Each entry should be copied as it stands, leaving the pictures behind.
>>>>>
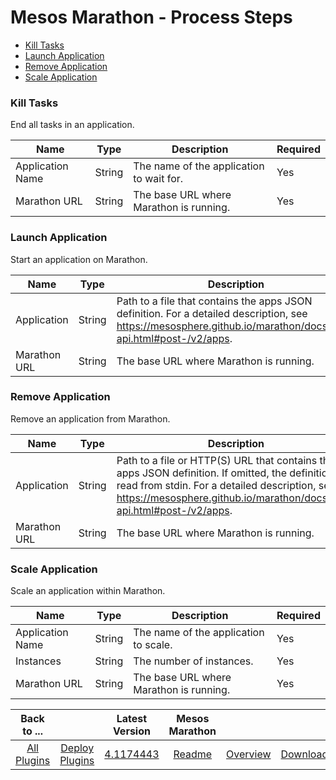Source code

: 
# Mesos Marathon - Process Steps

* [Kill Tasks](#kill_tasks)
* [Launch Application](#launch_application)
* [Remove Application](#remove_application)
* [Scale Application](#scale_application)


### Kill Tasks

End all tasks in an application.


| Name | Type | Description                                                                                                          | Required |
| ---- | ---- | -------------------------------------------------------------------------------------------------------------------- | -------- |
| Application Name | String | The name of the application to wait for. | Yes |
| Marathon URL | String | The base URL where Marathon is running. | Yes |



### Launch Application

Start an application on Marathon.


| Name | Type | Description                                                                                                          | Required |
| ---- | ---- | -------------------------------------------------------------------------------------------------------------------- | -------- |
| Application | String | Path to a file that contains the apps JSON definition. For a detailed description, see https://mesosphere.github.io/marathon/docs/rest-api.html#post-/v2/apps. | Yes |
| Marathon URL | String | The base URL where Marathon is running. | Yes |



### Remove Application

Remove an application from Marathon.


| Name | Type | Description                                                                                                          | Required |
| ---- | ---- | -------------------------------------------------------------------------------------------------------------------- | -------- |
| Application | String | Path to a file or HTTP(S) URL that contains the apps JSON definition. If omitted, the definition is read from stdin. For a detailed description, see https://mesosphere.github.io/marathon/docs/rest-api.html#post-/v2/apps. | Yes |
| Marathon URL | String | The base URL where Marathon is running. | Yes |



### Scale Application

Scale an application within Marathon.


| Name | Type | Description                                                                                                          | Required |
| ---- | ---- | -------------------------------------------------------------------------------------------------------------------- | -------- |
| Application Name | String | The name of the application to scale. | Yes |
| Instances | String | The number of instances. | Yes |
| Marathon URL | String | The base URL where Marathon is running. | Yes |




|Back to ...||Latest Version|Mesos Marathon |||
| :---: | :---: | :---: | :---: | :---: | :---: |
|[All Plugins](../../index.md)|[Deploy Plugins](../README.md)|[4.1174443](https://raw.githubusercontent.com/UrbanCode/IBM-UCD-PLUGINS/main/files/mesos-marathon/ucd-mesos-marathon-4.1174443.zip)|[Readme](README.md)|[Overview](overview.md)|[Downloads](downloads.md)|
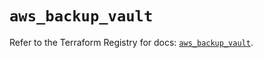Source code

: # `aws_backup_vault`

Refer to the Terraform Registry for docs: [`aws_backup_vault`](https://registry.terraform.io/providers/hashicorp/aws/5.31.0/docs/resources/backup_vault).
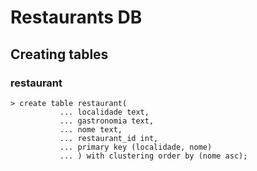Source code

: # Restaurants DB

## Creating tables

### restaurant

	> create table restaurant(
               ... localidade text,
               ... gastronomia text,
               ... nome text,
               ... restaurant_id int,
               ... primary key (localidade, nome)
               ... ) with clustering order by (nome asc);
               
### 
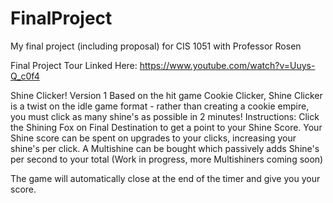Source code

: # FinalProject
My final project (including proposal) for CIS 1051 with Professor Rosen

Final Project Tour Linked Here: https://www.youtube.com/watch?v=Uuys-Q_c0f4

Shine Clicker! Version 1
Based on the hit game Cookie Clicker, Shine Clicker is a twist on the idle game format - rather than creating a cookie empire, you must click as many shine's as possible in 2 minutes!
Instructions:
Click the Shining Fox on Final Destination to get a point to your Shine Score.
Your Shine score can be spent on upgrades to your clicks, increasing your shine's per click.
A Multishine can be bought which passively adds Shine's per second to your total (Work in progress, more Multishiners coming soon)

The game will automatically close at the end of the timer and give you your score.
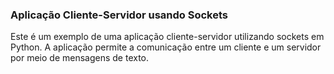 ### Aplicação Cliente-Servidor usando Sockets

Este é um exemplo de uma aplicação cliente-servidor utilizando sockets em Python. A aplicação permite a comunicação entre um cliente e um servidor por meio de mensagens de texto.

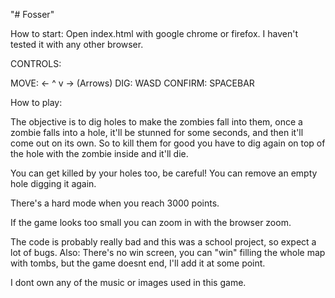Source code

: "# Fosser"

How to start: Open index.html with google chrome or firefox. I haven't tested it with any other browser.

CONTROLS:

MOVE: <- ^ v -> (Arrows)
DIG: WASD
CONFIRM: SPACEBAR

How to play:

The objective is to dig holes to make the zombies fall into them, 
once a zombie falls into a hole, it'll be stunned for some seconds, and then it'll come out on its own.
So to kill them for good you have to dig again on top of the hole with the zombie inside and it'll die.

You can get killed by your holes too, be careful! You can remove an empty hole digging it again. 

There's a hard mode when you reach 3000 points. 

If the game looks too small you can zoom in with the browser zoom.

The code is probably really bad and this was a school project, so expect a lot of bugs.
Also: There's no win screen, you can "win" filling the whole map with tombs, but the game doesnt end,
I'll add it at some point.

I dont own any of the music or images used in this game.
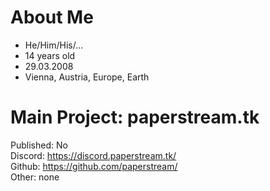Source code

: # About Me

- He/Him/His/...
- 14 years old
- 29.03.2008
- Vienna, Austria, Europe, Earth

# Main Project: paperstream.tk

Published: No <br>
Discord: https://discord.paperstream.tk/ <br>
Github: https://github.com/paperstream/ <br>
Other: none
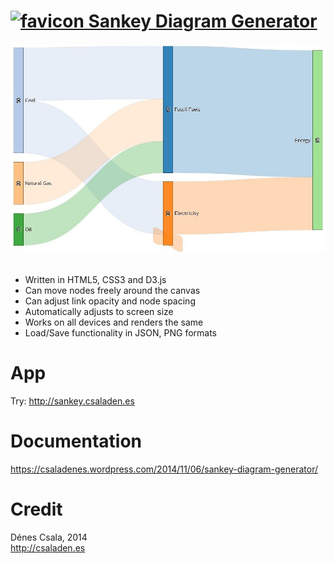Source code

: [<img src="http://food.csaladen.es/favicon.png" alt="favicon" height=24 width=24 />  Sankey Diagram Generator](http://sankey.csaladen.es/)
======
[![Sankey Diagram Generator](snapshot.jpg "Sankey Diagram Generator")](http://sankey.csaladen.es/)  
  
- Written in HTML5, CSS3 and D3.js
- Can move nodes freely around the canvas
- Can adjust link opacity and node spacing
- Automatically adjusts to screen size
- Works on all devices and renders the same
- Load/Save functionality in JSON, PNG formats

# App
Try: http://sankey.csaladen.es  

# Documentation 
https://csaladenes.wordpress.com/2014/11/06/sankey-diagram-generator/
   
# Credit
Dénes Csala, 2014  
http://csaladen.es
<<<<<
■ **SOLUTION FOR THIS PROBLEM**:
Source code

: 
# Mesos Marathon - Process Steps

* [Kill Tasks](#kill_tasks)
* [Launch Application](#launch_application)
* [Remove Application](#remove_application)
* [Scale Application](#scale_application)


### Kill Tasks

End all tasks in an application.


| Name | Type | Description                                                                                                          | Required |
| ---- | ---- | -------------------------------------------------------------------------------------------------------------------- | -------- |
| Application Name | String | The name of the application to wait for. | Yes |
| Marathon URL | String | The base URL where Marathon is running. | Yes |



### Launch Application

Start an application on Marathon.


| Name | Type | Description                                                                                                          | Required |
| ---- | ---- | -------------------------------------------------------------------------------------------------------------------- | -------- |
| Application | String | Path to a file that contains the apps JSON definition. For a detailed description, see https://mesosphere.github.io/marathon/docs/rest-api.html#post-/v2/apps. | Yes |
| Marathon URL | String | The base URL where Marathon is running. | Yes |



### Remove Application

Remove an application from Marathon.


| Name | Type | Description                                                                                                          | Required |
| ---- | ---- | -------------------------------------------------------------------------------------------------------------------- | -------- |
| Application | String | Path to a file or HTTP(S) URL that contains the apps JSON definition. If omitted, the definition is read from stdin. For a detailed description, see https://mesosphere.github.io/marathon/docs/rest-api.html#post-/v2/apps. | Yes |
| Marathon URL | String | The base URL where Marathon is running. | Yes |



### Scale Application

Scale an application within Marathon.


| Name | Type | Description                                                                                                          | Required |
| ---- | ---- | -------------------------------------------------------------------------------------------------------------------- | -------- |
| Application Name | String | The name of the application to scale. | Yes |
| Instances | String | The number of instances. | Yes |
| Marathon URL | String | The base URL where Marathon is running. | Yes |




|Back to ...||Latest Version|Mesos Marathon |||
| :---: | :---: | :---: | :---: | :---: | :---: |
|[All Plugins](../../index.md)|[Deploy Plugins](../README.md)|[4.1174443](https://raw.githubusercontent.com/UrbanCode/IBM-UCD-PLUGINS/main/files/mesos-marathon/ucd-mesos-marathon-4.1174443.zip)|[Readme](README.md)|[Overview](overview.md)|[Downloads](downloads.md)|
Source code

: # `aws_backup_vault`

Refer to the Terraform Registry for docs: [`aws_backup_vault`](https://registry.terraform.io/providers/hashicorp/aws/5.31.0/docs/resources/backup_vault).
Source code

: # Restaurants DB

## Creating tables

### restaurant

	> create table restaurant(
               ... localidade text,
               ... gastronomia text,
               ... nome text,
               ... restaurant_id int,
               ... primary key (localidade, nome)
               ... ) with clustering order by (nome asc);
               
### 
Source code

: # FinalProject
My final project (including proposal) for CIS 1051 with Professor Rosen

Final Project Tour Linked Here: https://www.youtube.com/watch?v=Uuys-Q_c0f4

Shine Clicker! Version 1
Based on the hit game Cookie Clicker, Shine Clicker is a twist on the idle game format - rather than creating a cookie empire, you must click as many shine's as possible in 2 minutes!
Instructions:
Click the Shining Fox on Final Destination to get a point to your Shine Score.
Your Shine score can be spent on upgrades to your clicks, increasing your shine's per click.
A Multishine can be bought which passively adds Shine's per second to your total (Work in progress, more Multishiners coming soon)

The game will automatically close at the end of the timer and give you your score.
 ### Aplicação Cliente-Servidor usando Sockets

Este é um exemplo de uma aplicação cliente-servidor utilizando sockets em Python. A aplicação permite a comunicação entre um cliente e um servidor por meio de mensagens de texto.

Source code

: "# Fosser"

How to start: Open index.html with google chrome or firefox. I haven't tested it with any other browser.

CONTROLS:

MOVE: <- ^ v -> (Arrows)
DIG: WASD
CONFIRM: SPACEBAR

How to play:

The objective is to dig holes to make the zombies fall into them, 
once a zombie falls into a hole, it'll be stunned for some seconds, and then it'll come out on its own.
So to kill them for good you have to dig again on top of the hole with the zombie inside and it'll die.

You can get killed by your holes too, be careful! You can remove an empty hole digging it again. 

There's a hard mode when you reach 3000 points. 

If the game looks too small you can zoom in with the browser zoom.

The code is probably really bad and this was a school project, so expect a lot of bugs.
Also: There's no win screen, you can "win" filling the whole map with tombs, but the game doesnt end,
I'll add it at some point.

I dont own any of the music or images used in this game.
Source code

: # About Me

- He/Him/His/...
- 14 years old
- 29.03.2008
- Vienna, Austria, Europe, Earth

# Main Project: paperstream.tk

Published: No <br>
Discord: https://discord.paperstream.tk/ <br>
Github: https://github.com/paperstream/ <br>
Other: none
Source code

: [<img src="http://food.csaladen.es/favicon.png" alt="favicon" height=24 width=24 />  Sankey Diagram Generator](http://sankey.csaladen.es/)
======
[![Sankey Diagram Generator](snapshot.jpg "Sankey Diagram Generator")](http://sankey.csaladen.es/)  
  
- Written in HTML5, CSS3 and D3.js
- Can move nodes freely around the canvas
- Can adjust link opacity and node spacing
- Automatically adjusts to screen size
- Works on all devices and renders the same
- Load/Save functionality in JSON, PNG formats

# App
Try: http://sankey.csaladen.es  

# Documentation 
https://csaladenes.wordpress.com/2014/11/06/sankey-diagram-generator/
   
# Credit
Dénes Csala, 2014  
http://csaladen.es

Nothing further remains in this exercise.